Kryzys ukraiński. Barack Obama: to nie jest zimna wojna

Świat jest zainteresowany tym, by Rosja była silna i odpowiedzialna, ale to nie oznacza, że kraj ten może dyktować Ukrainie jej przyszłość - oświadczył prezydent USA.
Kryzys ukraiński. Barack Obama: to nie jest zimna wojnaPAP/EPA/OLIVIER HOSLET

Protesty na Ukrainie: serwis specjalny >>>

Kalendarium zdarzeń na Ukrainie >>>

W przemówieniu w Pałacu Sztuk Pięknych Bozar w Brukseli amerykański prezydent zwrócił uwagę, że od zakończenia zimnej wojny Zachód współpracował z Rosją, by "budować więzi kulturowe i handlowe". - To nie była przysługa wobec Rosji, to było w interesie międzynarodowym - podkreślił.

- Wspólnie zabezpieczaliśmy materiały nuklearne przed terrorystami. Przyjęliśmy Rosję do grupy G8 (najbardziej uprzemysłowionych państw) i Światowej Organizacji Handlu. Od redukcji broni nuklearnej po eliminację broni chemicznej - wierzymy, że świat skorzystał na tym, że Rosja chce współpracować w oparciu o wspólne interesy i wzajemny szacunek - ocenił Obama.

Jak podkreślił, "Ameryka, świat i Europa są zainteresowane tym, by Rosja była silna i odpowiedzialna, a nie słaba". - Chcemy, by Rosjanie żyli bezpiecznie, w dobrobycie i z godnością, jak wszyscy inni, dumni ze swojej historii - powiedział prezydent USA. Jednak - jak zaznaczył - nie oznacza to, że Rosja może wykorzystywać swoje wpływy przeciwko sąsiadom.

- Z samego faktu, że Rosję łączy długa historia z Ukrainą, nie wynika, że może dyktować jej przyszłość - oświadczył Barack Obama. - Żadna propaganda nie uczyni dobra z czegoś, co cały świat nazywa złem - dodał.

- Każdy wykuwa własną drogę. Ścieżka, którą podąża Ameryka czy Europa, to nie jedyna, która prowadzi do wolności i sprawiedliwości, ale fundamentalną zasadą (...) jest możliwość dokonywania wyborów przez ludzi i narody. Nie może być tutaj drogi odwrotu - powiedział prezydent Stanów Zjednoczonych.

Źródło: CNN Newsource/x-news

Obama zapewnił, że Stany Zjednoczone i NATO nie chcą konfliktu z Rosją. Jego zdaniem kryzys na Ukrainie nie oznacza "wejścia w nową zimną wojnę". - Ani Stany Zjednoczone, ani Europa nie mają żadnego interesu w tym, by kontrolować Ukrainę. Nie wysłaliśmy tam wojsk. Chcemy tylko, by ukraiński naród mógł podejmować swoje własne decyzje, tak jak wszyscy wolni ludzie na świecie - powiedział.

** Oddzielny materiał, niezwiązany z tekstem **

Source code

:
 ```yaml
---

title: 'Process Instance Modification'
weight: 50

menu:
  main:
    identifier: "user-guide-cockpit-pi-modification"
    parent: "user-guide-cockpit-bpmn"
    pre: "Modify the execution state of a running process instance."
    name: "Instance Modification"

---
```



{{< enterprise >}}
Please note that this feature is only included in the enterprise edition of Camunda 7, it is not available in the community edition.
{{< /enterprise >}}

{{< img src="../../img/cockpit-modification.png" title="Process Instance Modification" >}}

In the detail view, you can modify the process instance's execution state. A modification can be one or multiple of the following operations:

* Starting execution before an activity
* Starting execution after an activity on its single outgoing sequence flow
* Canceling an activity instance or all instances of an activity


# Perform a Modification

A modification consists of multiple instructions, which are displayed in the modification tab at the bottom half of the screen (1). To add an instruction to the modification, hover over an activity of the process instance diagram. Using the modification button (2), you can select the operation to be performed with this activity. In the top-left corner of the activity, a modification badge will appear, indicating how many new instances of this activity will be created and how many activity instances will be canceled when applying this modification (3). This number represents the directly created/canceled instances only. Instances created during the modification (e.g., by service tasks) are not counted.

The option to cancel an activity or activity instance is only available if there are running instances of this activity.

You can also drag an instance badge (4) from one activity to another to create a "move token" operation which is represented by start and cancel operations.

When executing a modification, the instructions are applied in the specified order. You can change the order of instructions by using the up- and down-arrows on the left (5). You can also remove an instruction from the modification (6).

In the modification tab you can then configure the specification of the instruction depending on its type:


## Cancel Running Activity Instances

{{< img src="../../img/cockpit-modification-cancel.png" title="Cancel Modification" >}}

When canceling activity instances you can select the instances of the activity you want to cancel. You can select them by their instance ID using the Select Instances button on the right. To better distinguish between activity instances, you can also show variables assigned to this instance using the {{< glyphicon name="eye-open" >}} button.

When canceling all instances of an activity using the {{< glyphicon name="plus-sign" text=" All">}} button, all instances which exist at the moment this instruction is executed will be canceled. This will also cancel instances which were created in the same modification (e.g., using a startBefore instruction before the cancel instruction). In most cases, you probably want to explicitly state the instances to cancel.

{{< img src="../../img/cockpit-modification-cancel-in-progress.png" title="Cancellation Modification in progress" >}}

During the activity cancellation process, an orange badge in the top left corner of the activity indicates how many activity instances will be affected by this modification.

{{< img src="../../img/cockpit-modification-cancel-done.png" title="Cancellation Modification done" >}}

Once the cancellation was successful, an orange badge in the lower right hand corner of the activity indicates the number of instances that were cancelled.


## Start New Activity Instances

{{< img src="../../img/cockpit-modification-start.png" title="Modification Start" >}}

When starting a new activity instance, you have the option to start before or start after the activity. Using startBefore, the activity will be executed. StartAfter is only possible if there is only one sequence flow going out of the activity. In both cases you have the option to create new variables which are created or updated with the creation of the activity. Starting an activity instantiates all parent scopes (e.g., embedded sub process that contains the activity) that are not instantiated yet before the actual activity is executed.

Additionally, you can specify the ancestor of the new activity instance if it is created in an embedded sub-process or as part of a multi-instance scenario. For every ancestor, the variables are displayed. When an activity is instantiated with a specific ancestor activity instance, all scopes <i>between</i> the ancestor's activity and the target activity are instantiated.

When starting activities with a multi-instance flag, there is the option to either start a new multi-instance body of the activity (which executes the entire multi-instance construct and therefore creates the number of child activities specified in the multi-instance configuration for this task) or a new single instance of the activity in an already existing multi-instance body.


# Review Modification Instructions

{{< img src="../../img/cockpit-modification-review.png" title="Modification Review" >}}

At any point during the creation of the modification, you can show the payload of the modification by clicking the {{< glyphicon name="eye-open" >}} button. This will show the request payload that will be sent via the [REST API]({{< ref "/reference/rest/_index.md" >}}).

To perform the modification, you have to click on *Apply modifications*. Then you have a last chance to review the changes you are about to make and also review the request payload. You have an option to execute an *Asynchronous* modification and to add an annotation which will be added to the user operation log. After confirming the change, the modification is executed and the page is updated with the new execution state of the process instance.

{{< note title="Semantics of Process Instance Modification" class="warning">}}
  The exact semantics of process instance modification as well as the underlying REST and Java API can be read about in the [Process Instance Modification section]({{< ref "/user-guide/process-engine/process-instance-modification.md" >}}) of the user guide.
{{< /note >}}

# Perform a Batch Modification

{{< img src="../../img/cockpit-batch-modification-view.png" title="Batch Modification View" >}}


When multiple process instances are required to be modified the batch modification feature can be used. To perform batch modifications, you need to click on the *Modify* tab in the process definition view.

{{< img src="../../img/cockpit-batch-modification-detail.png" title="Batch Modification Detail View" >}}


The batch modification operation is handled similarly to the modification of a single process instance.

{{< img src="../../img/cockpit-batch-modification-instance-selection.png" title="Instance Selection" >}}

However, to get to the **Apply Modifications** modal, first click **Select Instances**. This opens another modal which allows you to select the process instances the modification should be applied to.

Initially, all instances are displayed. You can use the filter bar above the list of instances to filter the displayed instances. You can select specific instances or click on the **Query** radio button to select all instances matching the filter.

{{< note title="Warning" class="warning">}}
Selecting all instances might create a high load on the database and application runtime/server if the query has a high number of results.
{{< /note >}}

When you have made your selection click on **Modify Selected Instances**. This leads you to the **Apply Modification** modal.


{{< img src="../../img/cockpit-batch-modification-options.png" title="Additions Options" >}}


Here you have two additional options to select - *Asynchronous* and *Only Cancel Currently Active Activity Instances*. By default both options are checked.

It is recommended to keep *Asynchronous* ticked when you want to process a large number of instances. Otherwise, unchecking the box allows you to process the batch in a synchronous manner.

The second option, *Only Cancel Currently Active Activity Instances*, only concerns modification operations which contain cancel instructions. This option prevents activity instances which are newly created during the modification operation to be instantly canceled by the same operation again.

- To nie jest też następna zimna wojna, w którą wkraczamy. Rosja nie przewodzi blokowi państw ani globalnej ideologii. USA ani NATO nie szukają konfliktu z Rosją - dodał. Ale USA i Sojusz zawsze będą przestrzegać zobowiązania do kolektywnej obrony sojuszników zgodnie z art. 5. Traktatu Północnoatlantyckiego - zaznaczył.